新人弁護士、成歩堂龍一が担当することになった初めての法廷は、何と殺人事件!
「感心するわ。あなたにも、依頼人にも」「借りがあるんですよ。ヤツには。助けてやりたい・・」
呆れ顔の美人やり手弁護士の所長に答える、いかにも頼りなさそうな新人弁護士・成歩堂。
彼の行く手には、どんな事件が待ち構えているのであろうか?
概要
カプコンのゲームデザイナー・巧舟によって生み出された推理型ミステリーADVゲーム、及びそれを元としたシリーズ作品。
《法廷バトル》と呼ばれる独自のゲームジャンルを確立させた作品となっており、“弁護士”を探偵役かつ操作キャラに据えて事件の真相を暴くという独自のゲーム性によって人気を博している。
裁判で証言のムジュンを暴いてハンニンを追いつめる爽快感をゲームの醍醐味とする他、個性豊かなキャラクターやストーリー展開等の魅力も合わせて話題を呼び、様々なシリーズ作品が製作・発売されている。
本記事では『逆転裁判』1作目及び、シリーズ作品全体について記述する。

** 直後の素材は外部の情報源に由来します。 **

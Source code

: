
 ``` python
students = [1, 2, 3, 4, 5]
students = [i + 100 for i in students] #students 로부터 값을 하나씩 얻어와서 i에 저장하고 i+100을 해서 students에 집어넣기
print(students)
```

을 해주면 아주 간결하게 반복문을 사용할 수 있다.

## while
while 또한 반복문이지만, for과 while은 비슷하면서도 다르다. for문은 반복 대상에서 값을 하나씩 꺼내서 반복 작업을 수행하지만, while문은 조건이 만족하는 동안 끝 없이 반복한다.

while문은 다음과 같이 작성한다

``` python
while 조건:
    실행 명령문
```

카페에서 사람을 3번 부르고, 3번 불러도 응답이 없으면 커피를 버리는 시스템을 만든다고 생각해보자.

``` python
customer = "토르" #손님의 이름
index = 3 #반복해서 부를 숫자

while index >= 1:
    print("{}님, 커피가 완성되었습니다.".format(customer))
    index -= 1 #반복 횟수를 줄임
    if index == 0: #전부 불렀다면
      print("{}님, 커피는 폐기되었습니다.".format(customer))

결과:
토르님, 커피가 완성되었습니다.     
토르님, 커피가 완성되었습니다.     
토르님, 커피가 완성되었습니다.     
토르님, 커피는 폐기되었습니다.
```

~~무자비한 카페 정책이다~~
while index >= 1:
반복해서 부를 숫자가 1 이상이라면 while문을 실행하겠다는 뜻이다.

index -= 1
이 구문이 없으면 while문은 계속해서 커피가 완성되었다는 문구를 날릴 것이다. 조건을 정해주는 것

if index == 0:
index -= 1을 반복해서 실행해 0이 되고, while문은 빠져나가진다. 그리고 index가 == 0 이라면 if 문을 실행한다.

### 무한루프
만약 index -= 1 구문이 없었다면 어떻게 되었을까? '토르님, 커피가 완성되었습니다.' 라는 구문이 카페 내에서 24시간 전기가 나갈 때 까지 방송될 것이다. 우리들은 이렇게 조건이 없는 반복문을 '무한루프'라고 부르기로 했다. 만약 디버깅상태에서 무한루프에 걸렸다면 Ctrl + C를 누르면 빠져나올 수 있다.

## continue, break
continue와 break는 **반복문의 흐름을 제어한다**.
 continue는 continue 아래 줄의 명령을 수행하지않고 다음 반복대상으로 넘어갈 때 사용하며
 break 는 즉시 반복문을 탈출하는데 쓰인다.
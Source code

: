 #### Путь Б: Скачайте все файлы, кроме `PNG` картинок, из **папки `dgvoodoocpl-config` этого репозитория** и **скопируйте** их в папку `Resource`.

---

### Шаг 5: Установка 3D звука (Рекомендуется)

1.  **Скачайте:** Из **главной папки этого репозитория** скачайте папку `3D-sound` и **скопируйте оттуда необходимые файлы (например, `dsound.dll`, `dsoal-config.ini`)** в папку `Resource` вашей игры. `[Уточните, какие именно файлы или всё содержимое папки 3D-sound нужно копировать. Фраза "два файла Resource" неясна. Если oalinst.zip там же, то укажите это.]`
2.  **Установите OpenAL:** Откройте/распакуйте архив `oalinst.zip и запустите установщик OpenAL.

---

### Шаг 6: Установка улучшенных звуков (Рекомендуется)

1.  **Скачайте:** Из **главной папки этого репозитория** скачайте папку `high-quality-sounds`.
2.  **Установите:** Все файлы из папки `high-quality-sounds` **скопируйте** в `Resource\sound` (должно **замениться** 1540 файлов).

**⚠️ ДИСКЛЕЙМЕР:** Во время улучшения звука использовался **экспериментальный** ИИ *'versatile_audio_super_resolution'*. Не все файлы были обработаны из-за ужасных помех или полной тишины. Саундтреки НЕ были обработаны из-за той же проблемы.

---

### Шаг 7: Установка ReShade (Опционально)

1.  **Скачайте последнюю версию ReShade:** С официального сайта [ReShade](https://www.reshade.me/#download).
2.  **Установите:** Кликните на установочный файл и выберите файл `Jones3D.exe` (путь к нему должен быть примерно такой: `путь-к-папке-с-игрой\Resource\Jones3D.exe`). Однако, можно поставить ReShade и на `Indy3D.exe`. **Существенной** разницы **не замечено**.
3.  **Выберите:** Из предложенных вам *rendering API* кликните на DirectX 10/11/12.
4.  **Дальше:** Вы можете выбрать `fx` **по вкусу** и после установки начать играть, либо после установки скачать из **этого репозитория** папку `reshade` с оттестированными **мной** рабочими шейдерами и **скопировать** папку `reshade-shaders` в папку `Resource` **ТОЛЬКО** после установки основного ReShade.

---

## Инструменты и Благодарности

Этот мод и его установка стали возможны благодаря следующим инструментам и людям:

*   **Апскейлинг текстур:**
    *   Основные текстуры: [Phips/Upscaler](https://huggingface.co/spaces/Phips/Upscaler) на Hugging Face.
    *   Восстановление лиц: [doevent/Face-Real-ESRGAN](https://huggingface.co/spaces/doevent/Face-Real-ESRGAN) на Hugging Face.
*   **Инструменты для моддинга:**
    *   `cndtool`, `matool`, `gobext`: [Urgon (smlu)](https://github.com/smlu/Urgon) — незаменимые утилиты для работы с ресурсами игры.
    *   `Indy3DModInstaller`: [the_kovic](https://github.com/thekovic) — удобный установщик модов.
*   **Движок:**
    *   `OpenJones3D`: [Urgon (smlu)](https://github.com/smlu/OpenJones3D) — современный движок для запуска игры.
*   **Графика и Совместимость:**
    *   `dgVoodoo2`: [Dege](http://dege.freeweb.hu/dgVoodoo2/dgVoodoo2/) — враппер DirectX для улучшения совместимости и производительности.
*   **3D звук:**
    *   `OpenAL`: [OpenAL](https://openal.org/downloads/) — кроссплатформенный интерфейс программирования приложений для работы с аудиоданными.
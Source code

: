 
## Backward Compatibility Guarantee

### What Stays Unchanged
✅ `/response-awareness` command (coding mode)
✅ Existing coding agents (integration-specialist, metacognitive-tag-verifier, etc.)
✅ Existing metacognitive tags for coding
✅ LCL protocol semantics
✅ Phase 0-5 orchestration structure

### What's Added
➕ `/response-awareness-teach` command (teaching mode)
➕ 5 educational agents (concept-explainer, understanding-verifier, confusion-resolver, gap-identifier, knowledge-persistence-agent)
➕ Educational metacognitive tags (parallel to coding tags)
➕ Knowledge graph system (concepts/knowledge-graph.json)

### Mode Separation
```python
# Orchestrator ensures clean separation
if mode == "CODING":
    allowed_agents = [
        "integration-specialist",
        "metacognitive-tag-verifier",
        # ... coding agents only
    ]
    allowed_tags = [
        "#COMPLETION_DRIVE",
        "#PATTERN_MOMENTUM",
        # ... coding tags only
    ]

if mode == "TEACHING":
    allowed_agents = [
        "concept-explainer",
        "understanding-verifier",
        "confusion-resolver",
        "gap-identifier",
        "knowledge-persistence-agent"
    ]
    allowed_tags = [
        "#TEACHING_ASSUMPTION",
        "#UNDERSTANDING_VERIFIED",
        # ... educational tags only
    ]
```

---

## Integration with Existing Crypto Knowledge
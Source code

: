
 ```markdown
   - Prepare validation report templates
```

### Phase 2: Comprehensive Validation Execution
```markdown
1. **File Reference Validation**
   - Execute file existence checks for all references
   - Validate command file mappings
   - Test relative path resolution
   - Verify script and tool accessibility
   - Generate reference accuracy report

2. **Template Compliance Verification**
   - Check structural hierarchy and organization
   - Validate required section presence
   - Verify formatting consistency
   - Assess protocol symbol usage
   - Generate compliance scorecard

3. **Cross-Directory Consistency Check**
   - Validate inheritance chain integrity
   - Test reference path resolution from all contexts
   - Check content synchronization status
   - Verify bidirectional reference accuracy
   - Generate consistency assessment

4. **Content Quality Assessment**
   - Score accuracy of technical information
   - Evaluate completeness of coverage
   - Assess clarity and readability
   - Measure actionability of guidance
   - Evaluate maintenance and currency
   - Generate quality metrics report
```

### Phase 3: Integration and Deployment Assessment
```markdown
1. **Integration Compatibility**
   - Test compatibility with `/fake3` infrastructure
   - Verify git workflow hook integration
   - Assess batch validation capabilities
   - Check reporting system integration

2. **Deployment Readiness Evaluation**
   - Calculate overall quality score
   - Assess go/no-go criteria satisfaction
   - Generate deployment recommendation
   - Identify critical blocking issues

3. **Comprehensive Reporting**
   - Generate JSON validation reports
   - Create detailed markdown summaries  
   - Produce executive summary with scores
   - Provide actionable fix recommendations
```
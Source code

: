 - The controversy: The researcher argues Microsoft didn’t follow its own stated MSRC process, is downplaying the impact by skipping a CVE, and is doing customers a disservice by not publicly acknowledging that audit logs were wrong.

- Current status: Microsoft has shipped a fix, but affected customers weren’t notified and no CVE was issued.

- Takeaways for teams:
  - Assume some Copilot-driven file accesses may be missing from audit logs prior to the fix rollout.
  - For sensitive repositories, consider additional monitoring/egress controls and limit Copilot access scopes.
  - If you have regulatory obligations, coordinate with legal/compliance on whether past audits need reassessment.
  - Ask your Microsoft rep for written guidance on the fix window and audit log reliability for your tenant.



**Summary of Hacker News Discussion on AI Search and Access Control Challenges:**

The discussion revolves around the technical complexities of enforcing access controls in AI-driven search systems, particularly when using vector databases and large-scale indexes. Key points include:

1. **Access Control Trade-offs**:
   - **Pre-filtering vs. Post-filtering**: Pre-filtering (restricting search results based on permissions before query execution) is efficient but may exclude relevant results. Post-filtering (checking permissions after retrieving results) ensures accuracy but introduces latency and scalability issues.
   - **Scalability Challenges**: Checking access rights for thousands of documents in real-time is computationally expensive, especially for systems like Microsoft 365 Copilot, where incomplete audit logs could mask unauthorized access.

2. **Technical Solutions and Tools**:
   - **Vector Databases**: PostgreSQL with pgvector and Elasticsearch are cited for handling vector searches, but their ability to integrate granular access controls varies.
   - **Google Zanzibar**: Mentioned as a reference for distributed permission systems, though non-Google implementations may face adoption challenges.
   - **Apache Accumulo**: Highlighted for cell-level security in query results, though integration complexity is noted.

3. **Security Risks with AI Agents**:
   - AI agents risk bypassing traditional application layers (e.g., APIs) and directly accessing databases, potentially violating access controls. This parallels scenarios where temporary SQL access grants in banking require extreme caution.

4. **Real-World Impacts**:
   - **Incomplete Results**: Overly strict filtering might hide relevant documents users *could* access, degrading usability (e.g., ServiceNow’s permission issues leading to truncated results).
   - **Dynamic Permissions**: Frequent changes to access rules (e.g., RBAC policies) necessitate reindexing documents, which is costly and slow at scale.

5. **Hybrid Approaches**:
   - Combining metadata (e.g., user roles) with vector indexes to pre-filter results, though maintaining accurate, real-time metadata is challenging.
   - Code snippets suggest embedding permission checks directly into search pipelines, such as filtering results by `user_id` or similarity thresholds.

シリーズ各作品の詳細については、シリーズ一覧から当該記事を参照。
ゲームシステム
ゲームは2種類のパート‥‥《探偵パート》と《法廷パート》で構成されており、特定の手順を踏むことでゲームを進めることができる。
「プレイヤーの推理力で事件の謎を解き明かしていくゲーム」を目指して、選択肢が幅広く用意されるようなシステムとなっているが、いわゆる“ハズレ”と呼ばれる選択肢にも登場人物の小粋な会話が用意されるなど、プレイヤーのモチベーションを意識した構成となっている。
シリーズによっては下記システム以外にも、捜査道具や登場人物の特殊能力、ゲーム内の世界観などに合わせて、専用のシステムが用意されることもある。
法廷記録
2種類のパートにおいて、共通で用意される項目。ゲームの進行に応じて捜査情報が記録・更新・削除されていく。
大別すると、解剖記録や証拠写真について記録した《証拠品ファイル》と、事件関係者について記録した《人物ファイル》に分類できる。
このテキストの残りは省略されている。